For the latter problem, python's context management mechanism is particularly helpful. If you place under a with self.lock: block any code that tries to access a thread-sensitive resource, you can be guaranteed that your lock will be released once you're done with it (just be very careful with locks in loops). You may even have a higher-abstraction function that wants to have a lock on the resource which lower-level functions also need to have a lock on - this happens notably in IoStream.read_until(...). It wants to perform a unified action that comprises several operations which each acquire the lock for their own safety. Normally this would a problem, since the read_until() function hypothetically has the only lock, and its child would be waiting to acquire the lock in turn. Re-entrant locks allow the same thread to re-acquire the same lock to break the deadlock (pun not intended), with the caveat that each must remember to release the lock too, which context-management helps ensure.

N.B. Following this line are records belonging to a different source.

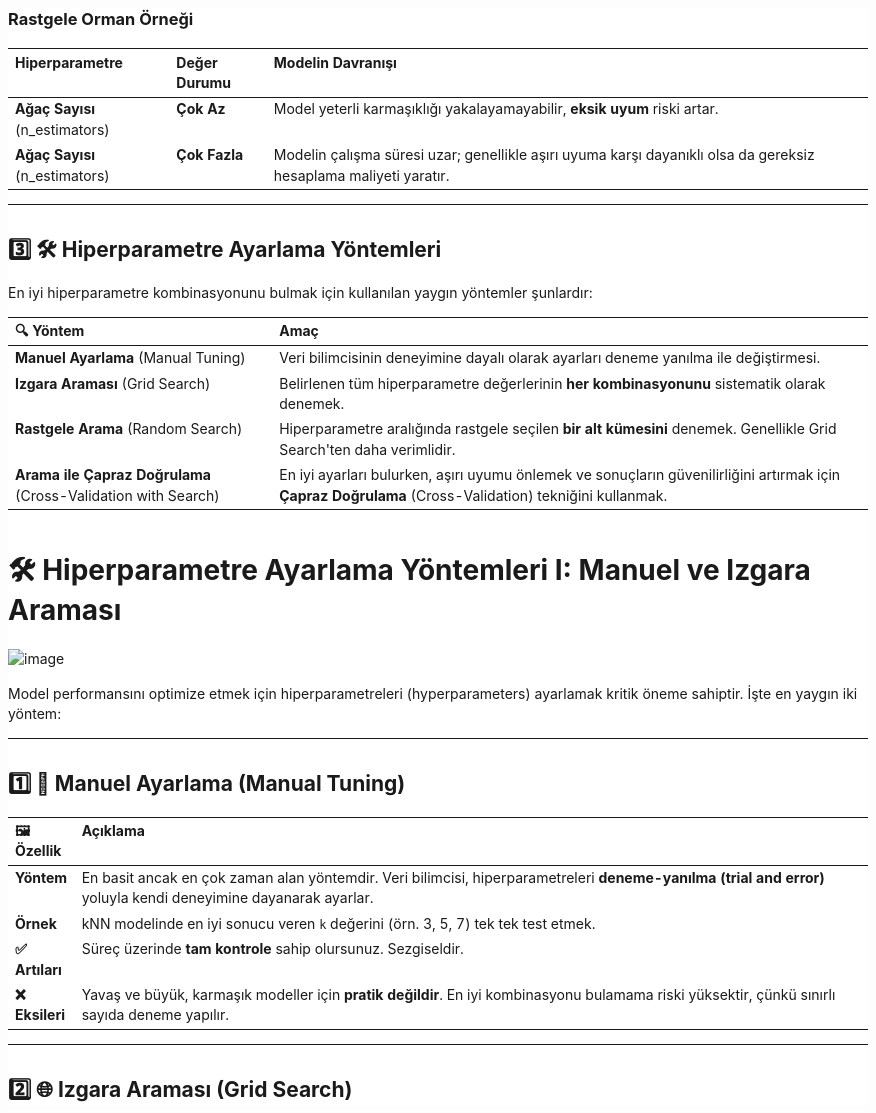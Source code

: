 ### Rastgele Orman Örneği

| Hiperparametre | Değer Durumu | Modelin Davranışı |
| :--- | :--- | :--- |
| **Ağaç Sayısı** (n\_estimators) | **Çok Az** | Model yeterli karmaşıklığı yakalayamayabilir, **eksik uyum** riski artar. |
| **Ağaç Sayısı** (n\_estimators) | **Çok Fazla** | Modelin çalışma süresi uzar; genellikle aşırı uyuma karşı dayanıklı olsa da gereksiz hesaplama maliyeti yaratır. |

---

## 3️⃣ 🛠️ Hiperparametre Ayarlama Yöntemleri

En iyi hiperparametre kombinasyonunu bulmak için kullanılan yaygın yöntemler şunlardır:

| 🔍 Yöntem | Amaç |
| :--- | :--- |
| **Manuel Ayarlama** (Manual Tuning) | Veri bilimcisinin deneyimine dayalı olarak ayarları deneme yanılma ile değiştirmesi. |
| **Izgara Araması** (Grid Search) | Belirlenen tüm hiperparametre değerlerinin **her kombinasyonunu** sistematik olarak denemek. |
| **Rastgele Arama** (Random Search) | Hiperparametre aralığında rastgele seçilen **bir alt kümesini** denemek. Genellikle Grid Search'ten daha verimlidir. |
| **Arama ile Çapraz Doğrulama** (Cross-Validation with Search) | En iyi ayarları bulurken, aşırı uyumu önlemek ve sonuçların güvenilirliğini artırmak için **Çapraz Doğrulama** (Cross-Validation) tekniğini kullanmak. |


# 🛠️ Hiperparametre Ayarlama Yöntemleri I: Manuel ve Izgara Araması

<img width="585" height="370" alt="image" src="https://github.com/user-attachments/assets/ce7be888-6159-45de-9e7d-9f84055c6a63" />

Model performansını optimize etmek için hiperparametreleri (hyperparameters) ayarlamak kritik öneme sahiptir. İşte en yaygın iki yöntem:

---

## 1️⃣ 👋 Manuel Ayarlama (Manual Tuning)

| 🖼️ Özellik | Açıklama |
| :--- | :--- |
| **Yöntem** | En basit ancak en çok zaman alan yöntemdir. Veri bilimcisi, hiperparametreleri **deneme-yanılma (trial and error)** yoluyla kendi deneyimine dayanarak ayarlar. |
| **Örnek** | kNN modelinde en iyi sonucu veren `k` değerini (örn. 3, 5, 7) tek tek test etmek. |
| **✅ Artıları** | Süreç üzerinde **tam kontrole** sahip olursunuz. Sezgiseldir. |
| **❌ Eksileri** | Yavaş ve büyük, karmaşık modeller için **pratik değildir**. En iyi kombinasyonu bulamama riski yüksektir, çünkü sınırlı sayıda deneme yapılır. |

---

## 2️⃣ 🌐 Izgara Araması (Grid Search)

But remember, we must not allow our reading loop to itself be neurotic. Instead of implementing another wait tick for this function (which I initially did - oopsie), instead we piggy back on the fact that, we're not interested in re-reading the buffer until it has at least had a chance to be updated. We use an Event object for this, with the main read() in ThreadedStream signalling to any waiting thread that, yes you lot I might have added something, come get it. Our read_until() operation having Event.wait()-ed proceeds, thus also piggy-backing the reader thread's tick.

Slow down.

Working Around Data Loss

One thing that I wanted to do this time around, which I hadn't been able to puzzle in my original work, was dealing with errors. Sometimes you get a read error, some exception... maybe your attempt to read_until() failed because the target item was not found. But maybe the target was not really necessary... and you still want to know what the accumulated data was up until the error.

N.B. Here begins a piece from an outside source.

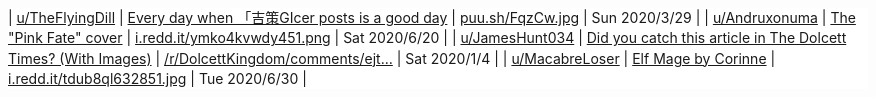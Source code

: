 | [u/TheFlyingDill](https://reddit.com/u/TheFlyingDill) | [Every day when 「吉策GIcer posts is a good day](https://reddit.com/r/Sex_Violence_Art/comments/frdjzj/every_day_when_吉策gicer_posts_is_a_good_day/) | [puu.sh/FqzCw.jpg](https://puu.sh/FqzCw.jpg) | Sun 2020/3/29 |
| [u/Andruxonuma](https://reddit.com/u/Andruxonuma) | [The "Pink Fate" cover](https://reddit.com/r/Sex_Violence_Art/comments/hcseo1/the_pink_fate_cover/) | [i.redd.it/ymko4kvwdy451.png](https://i.redd.it/ymko4kvwdy451.png) | Sat 2020/6/20 |
| [u/JamesHunt034](https://reddit.com/u/JamesHunt034) | [Did you catch this article in The Dolcett Times? (With Images)](https://reddit.com/r/Sex_Violence_Art/comments/ejxxu5/did_you_catch_this_article_in_the_dolcett_times/) | [/r/DolcettKingdom/comments/ejt…](/r/DolcettKingdom/comments/ejtly7/did_you_catch_this_article_in_the_dolcett_times/) | Sat 2020/1/4 |
| [u/MacabreLoser](https://reddit.com/u/MacabreLoser) | [Elf Mage by Corinne](https://reddit.com/r/Sex_Violence_Art/comments/hio677/elf_mage_by_corinne/) | [i.redd.it/tdub8ql632851.jpg](https://i.redd.it/tdub8ql632851.jpg) | Tue 2020/6/30 |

Well. This feels like a shim, and I am not sure how happy or ashamed I am of this. But it is definitely a use-case I have had need for. My predecessor's technique was to expose the buffer for direct access. My technique is... to attach a copy of the buffer data to the exception :grimace:

Both the IoStream and the ThreadedStream perform an action on their read and write operations which, upon encountering an error, capture it, attach copies of the input and output buffers to it (without consuming them), then re-raise it. This allows the calling context to catch the error, and decide whether to process the received data before bailing (the IoStream error is non-fatal and the stream can continue to be used - the ThreadedStream error is fatal and will have killed the thread).

In this way, error control flow is retained, whilst also attempting to ensure maximum data retention as well.

Multi-threading is easy

No it isn't. Not necessarily at least. But separating out your concerns, ensuring your abstractions are testable, and managing your locks and events properly, goes some way to de-complexifying the problem. I think.

I'll get back to you once I finish the game loop on the other project.